» WORK INSTRUCTIONS
Using the data beneath this instruction, retype only the lines from the one that contains "Unlike the $s" down to the one that contains "In addition, the", both included, exactly as they appear.

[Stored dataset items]
□ □ □ □

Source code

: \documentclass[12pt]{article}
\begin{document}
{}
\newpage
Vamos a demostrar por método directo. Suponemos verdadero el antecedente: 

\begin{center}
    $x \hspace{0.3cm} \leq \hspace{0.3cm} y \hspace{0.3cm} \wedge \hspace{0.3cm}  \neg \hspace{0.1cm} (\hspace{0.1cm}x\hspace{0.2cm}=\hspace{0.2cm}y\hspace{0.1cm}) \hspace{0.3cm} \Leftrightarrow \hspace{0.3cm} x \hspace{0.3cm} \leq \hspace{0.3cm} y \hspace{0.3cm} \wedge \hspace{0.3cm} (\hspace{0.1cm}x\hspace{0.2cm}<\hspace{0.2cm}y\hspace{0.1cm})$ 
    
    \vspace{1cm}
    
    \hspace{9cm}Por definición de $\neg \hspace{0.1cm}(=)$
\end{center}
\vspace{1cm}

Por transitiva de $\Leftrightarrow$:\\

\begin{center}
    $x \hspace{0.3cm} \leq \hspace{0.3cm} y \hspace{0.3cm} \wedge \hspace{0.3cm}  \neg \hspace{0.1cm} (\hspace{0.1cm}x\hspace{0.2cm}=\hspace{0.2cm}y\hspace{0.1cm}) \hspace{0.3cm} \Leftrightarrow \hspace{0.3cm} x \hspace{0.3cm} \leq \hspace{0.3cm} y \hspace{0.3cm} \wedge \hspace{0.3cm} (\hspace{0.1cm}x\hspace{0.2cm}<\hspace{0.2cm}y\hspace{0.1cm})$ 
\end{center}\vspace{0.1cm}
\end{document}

□ □ □ □

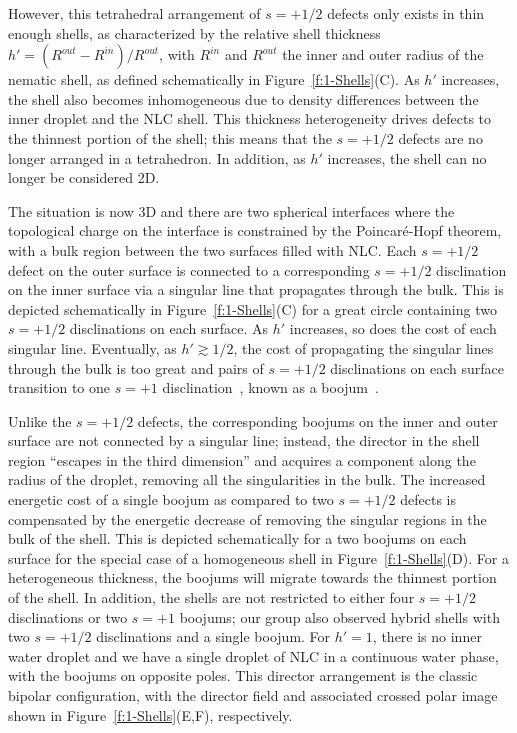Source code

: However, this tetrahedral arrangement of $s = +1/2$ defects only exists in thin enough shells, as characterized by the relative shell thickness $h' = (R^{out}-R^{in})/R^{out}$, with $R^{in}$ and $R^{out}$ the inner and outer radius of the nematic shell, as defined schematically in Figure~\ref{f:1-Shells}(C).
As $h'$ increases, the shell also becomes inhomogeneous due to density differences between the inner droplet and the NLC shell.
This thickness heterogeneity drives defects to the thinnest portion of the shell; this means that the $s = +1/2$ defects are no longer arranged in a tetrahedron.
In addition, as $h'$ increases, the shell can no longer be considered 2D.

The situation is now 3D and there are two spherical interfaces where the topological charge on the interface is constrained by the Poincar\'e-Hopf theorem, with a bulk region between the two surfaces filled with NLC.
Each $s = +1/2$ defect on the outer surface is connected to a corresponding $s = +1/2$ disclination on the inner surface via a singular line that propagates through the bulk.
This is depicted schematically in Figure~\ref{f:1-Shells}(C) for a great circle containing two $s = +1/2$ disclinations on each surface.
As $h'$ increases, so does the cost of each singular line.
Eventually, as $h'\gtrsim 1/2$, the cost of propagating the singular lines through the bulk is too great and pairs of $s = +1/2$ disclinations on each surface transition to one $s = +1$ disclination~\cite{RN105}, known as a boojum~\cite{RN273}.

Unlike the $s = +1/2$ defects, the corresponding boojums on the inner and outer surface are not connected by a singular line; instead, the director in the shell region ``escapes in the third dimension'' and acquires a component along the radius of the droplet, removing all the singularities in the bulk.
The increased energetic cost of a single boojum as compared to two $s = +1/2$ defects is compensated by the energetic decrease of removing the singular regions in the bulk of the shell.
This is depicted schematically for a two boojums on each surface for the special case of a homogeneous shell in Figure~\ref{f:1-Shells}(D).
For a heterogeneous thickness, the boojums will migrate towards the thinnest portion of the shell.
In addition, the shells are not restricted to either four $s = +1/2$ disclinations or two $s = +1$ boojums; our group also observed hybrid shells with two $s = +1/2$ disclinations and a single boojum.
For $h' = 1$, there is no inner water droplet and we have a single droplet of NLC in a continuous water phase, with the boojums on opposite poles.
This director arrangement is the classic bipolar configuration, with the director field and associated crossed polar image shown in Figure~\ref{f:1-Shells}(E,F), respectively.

□ □ □ □

» FINAL ANSWER
Unlike the $s = +1/2$ defects, the corresponding boojums on the inner and outer surface are not connected by a singular line; instead, the director in the shell region ``escapes in the third dimension'' and acquires a component along the radius of the droplet, removing all the singularities in the bulk.
The increased energetic cost of a single boojum as compared to two $s = +1/2$ defects is compensated by the energetic decrease of removing the singular regions in the bulk of the shell.
This is depicted schematically for a two boojums on each surface for the special case of a homogeneous shell in Figure~\ref{f:1-Shells}(D).
For a heterogeneous thickness, the boojums will migrate towards the thinnest portion of the shell.
In addition, the shells are not restricted to either four $s = +1/2$ disclinations or two $s = +1$ boojums; our group also observed hybrid shells with two $s = +1/2$ disclinations and a single boojum.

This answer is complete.